▸ WHAT YOU NEED TO DO
What is needed is an exact transcription of every entry below, with the pictures left out.

☆ ☆ ☆

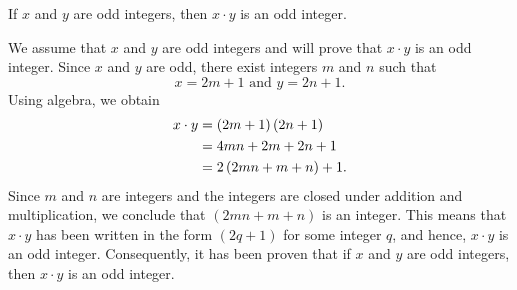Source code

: \begin{theorem}\label{T:xyodd}
If  $x$  and  $y$  are odd integers, then  $x \cdot y$  is an odd integer.
\end{theorem}
\begin{myproof}
We assume that  $x$  and  $y$  are odd integers and will prove that  $x \cdot y$ is an odd integer.  Since $x$ and $y$ are odd, there exist integers  $m$  and  $n$  such that
\[
x = 2m + 1 \text{ and } y = 2n + 1.
\]
Using algebra, we obtain
\begin{align}
  x \cdot y &= \left( {2m + 1} \right)\left( {2n + 1} \right) \notag \\
   &= 4mn + 2m + 2n + 1 \notag \\
   &= 2\left( {2mn + m + n} \right) + 1. \notag
\end{align}
 Since  $m$  and  $n$  are integers and the integers are closed under addition and multiplication, we conclude that  $\left( {2mn + m + n} \right)$ is an integer.  This means that  $x \cdot y$ has been written in the form  $\left( {2q + 1} \right)$ for some integer  $q$, and hence, $x \cdot y$ is an odd integer.  Consequently, it has been proven that if  $x$  and  $y$  are odd integers, then  $x \cdot y$ is an odd integer.
\end{myproof}
\hbreak

\endinput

☆ ☆ ☆

▸ EXERCISE RESPONSE
Source code

: \begin{theorem}\label{T:xyodd}
If  $x$  and  $y$  are odd integers, then  $x \cdot y$  is an odd integer.
\end{theorem}
\begin{myproof}
We assume that  $x$  and  $y$  are odd integers and will prove that  $x \cdot y$ is an odd integer.  Since $x$ and $y$ are odd, there exist integers  $m$  and  $n$  such that
\[
x = 2m + 1 \text{ and } y = 2n + 1.
\]
Using algebra, we obtain
\begin{align}
  x \cdot y &= \left( {2m + 1} \right)\left( {2n + 1} \right) \notag \\
   &= 4mn + 2m + 2n + 1 \notag \\
   &= 2\left( {2mn + m + n} \right) + 1. \notag
\end{align}
 Since  $m$  and  $n$  are integers and the integers are closed under addition and multiplication, we conclude that  $\left( {2mn + m + n} \right)$ is an integer.  This means that  $x \cdot y$ has been written in the form  $\left( {2q + 1} \right)$ for some integer  $q$, and hence, $x \cdot y$ is an odd integer.  Consequently, it has been proven that if  $x$  and  $y$  are odd integers, then  $x \cdot y$ is an odd integer.
\end{myproof}
\hbreak

\endinput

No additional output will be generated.